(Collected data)

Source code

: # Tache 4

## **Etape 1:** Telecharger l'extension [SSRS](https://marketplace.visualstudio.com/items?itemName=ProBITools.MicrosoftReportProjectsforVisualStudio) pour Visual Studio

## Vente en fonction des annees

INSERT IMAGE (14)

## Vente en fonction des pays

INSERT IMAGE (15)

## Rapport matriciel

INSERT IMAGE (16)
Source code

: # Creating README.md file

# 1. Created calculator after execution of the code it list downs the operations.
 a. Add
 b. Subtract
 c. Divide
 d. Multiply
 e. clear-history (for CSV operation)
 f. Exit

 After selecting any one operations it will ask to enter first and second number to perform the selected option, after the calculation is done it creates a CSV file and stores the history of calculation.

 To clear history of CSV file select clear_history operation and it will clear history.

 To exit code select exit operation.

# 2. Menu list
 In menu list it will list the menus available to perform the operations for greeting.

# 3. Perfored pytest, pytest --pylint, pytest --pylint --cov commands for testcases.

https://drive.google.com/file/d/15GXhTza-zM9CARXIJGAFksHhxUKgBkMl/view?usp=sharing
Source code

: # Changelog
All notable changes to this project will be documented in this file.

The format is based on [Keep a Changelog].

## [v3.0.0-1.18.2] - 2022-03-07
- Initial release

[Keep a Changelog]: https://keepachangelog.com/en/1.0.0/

Exercise aim:
Looking at the entries above, how many lines contain "clear"? State the number and nothing more.

Solution for this exercise:
2